→ **What you need to do**
The following data is to be repeated exactly, its pictures excluded.

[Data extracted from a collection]
- - - -
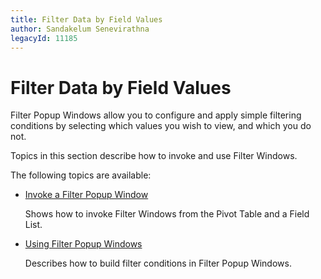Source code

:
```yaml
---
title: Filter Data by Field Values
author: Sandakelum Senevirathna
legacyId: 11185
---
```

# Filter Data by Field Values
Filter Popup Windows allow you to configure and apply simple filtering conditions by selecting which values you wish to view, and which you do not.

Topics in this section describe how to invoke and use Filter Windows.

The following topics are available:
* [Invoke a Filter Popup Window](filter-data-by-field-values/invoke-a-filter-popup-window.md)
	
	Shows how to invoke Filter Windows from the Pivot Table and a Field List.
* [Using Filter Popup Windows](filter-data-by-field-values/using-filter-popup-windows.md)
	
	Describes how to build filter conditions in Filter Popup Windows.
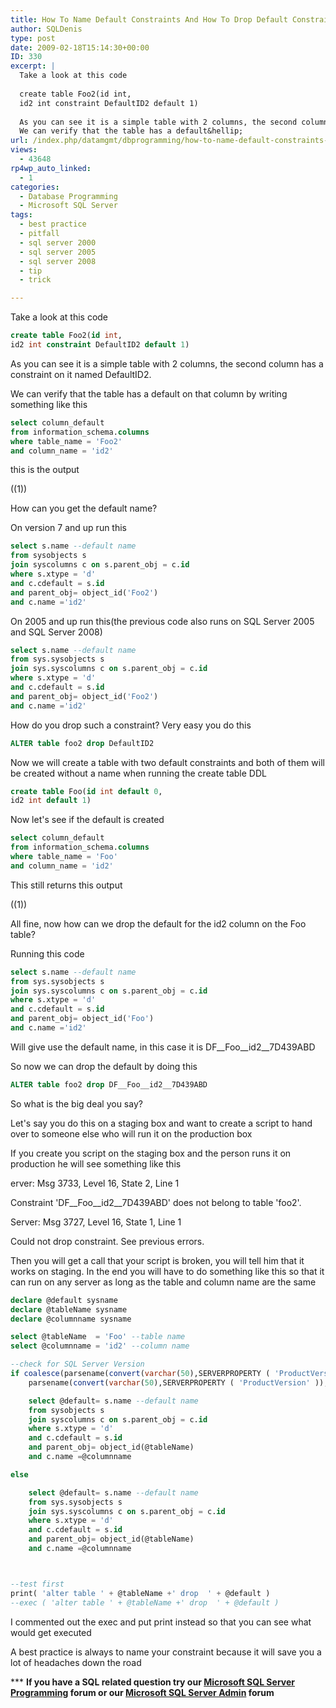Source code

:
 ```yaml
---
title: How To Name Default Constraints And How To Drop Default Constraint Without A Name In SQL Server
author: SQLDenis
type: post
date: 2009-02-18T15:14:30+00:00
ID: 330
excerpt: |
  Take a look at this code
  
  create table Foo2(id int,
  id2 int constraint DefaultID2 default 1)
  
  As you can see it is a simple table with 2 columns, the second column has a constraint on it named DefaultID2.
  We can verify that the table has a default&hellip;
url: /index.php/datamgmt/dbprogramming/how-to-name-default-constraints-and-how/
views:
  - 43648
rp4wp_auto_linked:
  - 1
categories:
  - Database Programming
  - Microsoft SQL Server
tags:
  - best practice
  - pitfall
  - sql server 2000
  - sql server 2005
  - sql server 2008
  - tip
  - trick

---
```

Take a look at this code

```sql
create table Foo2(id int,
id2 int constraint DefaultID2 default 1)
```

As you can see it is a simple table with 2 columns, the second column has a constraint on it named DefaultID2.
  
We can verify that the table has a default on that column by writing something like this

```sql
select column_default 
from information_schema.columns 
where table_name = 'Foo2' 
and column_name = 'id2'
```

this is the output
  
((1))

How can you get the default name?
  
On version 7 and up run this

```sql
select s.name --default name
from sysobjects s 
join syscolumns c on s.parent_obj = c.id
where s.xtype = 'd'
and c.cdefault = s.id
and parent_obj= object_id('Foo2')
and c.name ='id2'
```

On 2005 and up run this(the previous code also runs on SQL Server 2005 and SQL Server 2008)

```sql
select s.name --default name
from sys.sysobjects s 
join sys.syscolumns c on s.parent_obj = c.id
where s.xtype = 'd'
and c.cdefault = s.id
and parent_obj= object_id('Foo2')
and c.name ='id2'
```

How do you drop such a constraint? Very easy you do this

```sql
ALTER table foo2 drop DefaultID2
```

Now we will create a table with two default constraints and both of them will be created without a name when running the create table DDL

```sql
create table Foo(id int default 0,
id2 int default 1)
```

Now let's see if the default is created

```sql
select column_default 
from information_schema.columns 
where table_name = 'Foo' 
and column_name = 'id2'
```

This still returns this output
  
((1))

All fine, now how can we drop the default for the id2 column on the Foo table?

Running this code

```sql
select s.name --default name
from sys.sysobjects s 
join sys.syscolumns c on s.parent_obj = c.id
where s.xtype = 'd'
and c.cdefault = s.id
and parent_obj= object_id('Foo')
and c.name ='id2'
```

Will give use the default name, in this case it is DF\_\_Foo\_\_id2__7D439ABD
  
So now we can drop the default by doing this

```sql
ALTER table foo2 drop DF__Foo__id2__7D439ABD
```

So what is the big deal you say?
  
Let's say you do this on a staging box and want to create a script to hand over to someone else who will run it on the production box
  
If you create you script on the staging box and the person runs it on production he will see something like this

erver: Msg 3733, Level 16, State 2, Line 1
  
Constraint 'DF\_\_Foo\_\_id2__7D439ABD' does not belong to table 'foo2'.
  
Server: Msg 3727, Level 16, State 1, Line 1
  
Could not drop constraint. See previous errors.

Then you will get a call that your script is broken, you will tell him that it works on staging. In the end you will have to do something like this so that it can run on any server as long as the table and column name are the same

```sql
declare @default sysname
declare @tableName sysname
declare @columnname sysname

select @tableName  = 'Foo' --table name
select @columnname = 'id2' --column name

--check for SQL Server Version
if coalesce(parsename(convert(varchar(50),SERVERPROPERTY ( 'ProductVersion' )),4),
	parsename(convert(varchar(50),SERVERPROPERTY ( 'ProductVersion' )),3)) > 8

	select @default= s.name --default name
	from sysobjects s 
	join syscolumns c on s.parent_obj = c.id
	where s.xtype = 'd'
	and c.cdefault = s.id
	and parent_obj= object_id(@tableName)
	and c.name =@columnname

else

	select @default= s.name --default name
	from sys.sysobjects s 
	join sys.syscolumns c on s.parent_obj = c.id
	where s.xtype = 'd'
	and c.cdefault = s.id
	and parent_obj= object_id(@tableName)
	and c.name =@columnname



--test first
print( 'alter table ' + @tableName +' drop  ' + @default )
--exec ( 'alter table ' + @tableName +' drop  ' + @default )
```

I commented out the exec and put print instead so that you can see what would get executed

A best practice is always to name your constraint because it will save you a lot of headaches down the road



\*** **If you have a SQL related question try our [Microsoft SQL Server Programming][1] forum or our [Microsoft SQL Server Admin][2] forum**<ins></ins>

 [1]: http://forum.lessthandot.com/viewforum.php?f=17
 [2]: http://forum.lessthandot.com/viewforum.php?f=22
- - - -
→ **Exercise output**
Source code

:
```yaml
---
title: Filter Data by Field Values
author: Sandakelum Senevirathna
legacyId: 11185
---
```

# Filter Data by Field Values
Filter Popup Windows allow you to configure and apply simple filtering conditions by selecting which values you wish to view, and which you do not.

Topics in this section describe how to invoke and use Filter Windows.

The following topics are available:
* [Invoke a Filter Popup Window](filter-data-by-field-values/invoke-a-filter-popup-window.md)
	
	Shows how to invoke Filter Windows from the Pivot Table and a Field List.
* [Using Filter Popup Windows](filter-data-by-field-values/using-filter-popup-windows.md)
	
	Describes how to build filter conditions in Filter Popup Windows.
Source code

:
 ```yaml
---
title: How To Name Default Constraints And How To Drop Default Constraint Without A Name In SQL Server
author: SQLDenis
type: post
date: 2009-02-18T15:14:30+00:00
ID: 330
excerpt: |
  Take a look at this code
  
  create table Foo2(id int,
  id2 int constraint DefaultID2 default 1)
  
  As you can see it is a simple table with 2 columns, the second column has a constraint on it named DefaultID2.
  We can verify that the table has a default&hellip;
url: /index.php/datamgmt/dbprogramming/how-to-name-default-constraints-and-how/
views:
  - 43648
rp4wp_auto_linked:
  - 1
categories:
  - Database Programming
  - Microsoft SQL Server
tags:
  - best practice
  - pitfall
  - sql server 2000
  - sql server 2005
  - sql server 2008
  - tip
  - trick

---
```

Take a look at this code

```sql
create table Foo2(id int,
id2 int constraint DefaultID2 default 1)
```

As you can see it is a simple table with 2 columns, the second column has a constraint on it named DefaultID2.
  
We can verify that the table has a default on that column by writing something like this

```sql
select column_default 
from information_schema.columns 
where table_name = 'Foo2' 
and column_name = 'id2'
```

this is the output
  
((1))

How can you get the default name?
  
On version 7 and up run this

```sql
select s.name --default name
from sysobjects s 
join syscolumns c on s.parent_obj = c.id
where s.xtype = 'd'
and c.cdefault = s.id
and parent_obj= object_id('Foo2')
and c.name ='id2'
```

On 2005 and up run this(the previous code also runs on SQL Server 2005 and SQL Server 2008)

```sql
select s.name --default name
from sys.sysobjects s 
join sys.syscolumns c on s.parent_obj = c.id
where s.xtype = 'd'
and c.cdefault = s.id
and parent_obj= object_id('Foo2')
and c.name ='id2'
```

How do you drop such a constraint? Very easy you do this

```sql
ALTER table foo2 drop DefaultID2
```

Now we will create a table with two default constraints and both of them will be created without a name when running the create table DDL

```sql
create table Foo(id int default 0,
id2 int default 1)
```

Now let's see if the default is created

```sql
select column_default 
from information_schema.columns 
where table_name = 'Foo' 
and column_name = 'id2'
```

This still returns this output
  
((1))

All fine, now how can we drop the default for the id2 column on the Foo table?

Running this code

```sql
select s.name --default name
from sys.sysobjects s 
join sys.syscolumns c on s.parent_obj = c.id
where s.xtype = 'd'
and c.cdefault = s.id
and parent_obj= object_id('Foo')
and c.name ='id2'
```

Will give use the default name, in this case it is DF\_\_Foo\_\_id2__7D439ABD
  
So now we can drop the default by doing this

```sql
ALTER table foo2 drop DF__Foo__id2__7D439ABD
```

So what is the big deal you say?
  
Let's say you do this on a staging box and want to create a script to hand over to someone else who will run it on the production box
  
If you create you script on the staging box and the person runs it on production he will see something like this

erver: Msg 3733, Level 16, State 2, Line 1
  
Constraint 'DF\_\_Foo\_\_id2__7D439ABD' does not belong to table 'foo2'.
  
Server: Msg 3727, Level 16, State 1, Line 1
  
Could not drop constraint. See previous errors.

Then you will get a call that your script is broken, you will tell him that it works on staging. In the end you will have to do something like this so that it can run on any server as long as the table and column name are the same

```sql
declare @default sysname
declare @tableName sysname
declare @columnname sysname

select @tableName  = 'Foo' --table name
select @columnname = 'id2' --column name

--check for SQL Server Version
if coalesce(parsename(convert(varchar(50),SERVERPROPERTY ( 'ProductVersion' )),4),
	parsename(convert(varchar(50),SERVERPROPERTY ( 'ProductVersion' )),3)) > 8

	select @default= s.name --default name
	from sysobjects s 
	join syscolumns c on s.parent_obj = c.id
	where s.xtype = 'd'
	and c.cdefault = s.id
	and parent_obj= object_id(@tableName)
	and c.name =@columnname

else

	select @default= s.name --default name
	from sys.sysobjects s 
	join sys.syscolumns c on s.parent_obj = c.id
	where s.xtype = 'd'
	and c.cdefault = s.id
	and parent_obj= object_id(@tableName)
	and c.name =@columnname



--test first
print( 'alter table ' + @tableName +' drop  ' + @default )
--exec ( 'alter table ' + @tableName +' drop  ' + @default )
```

I commented out the exec and put print instead so that you can see what would get executed

A best practice is always to name your constraint because it will save you a lot of headaches down the road



\*** **If you have a SQL related question try our [Microsoft SQL Server Programming][1] forum or our [Microsoft SQL Server Admin][2] forum**<ins></ins>

 [1]: http://forum.lessthandot.com/viewforum.php?f=17
 [2]: http://forum.lessthandot.com/viewforum.php?f=22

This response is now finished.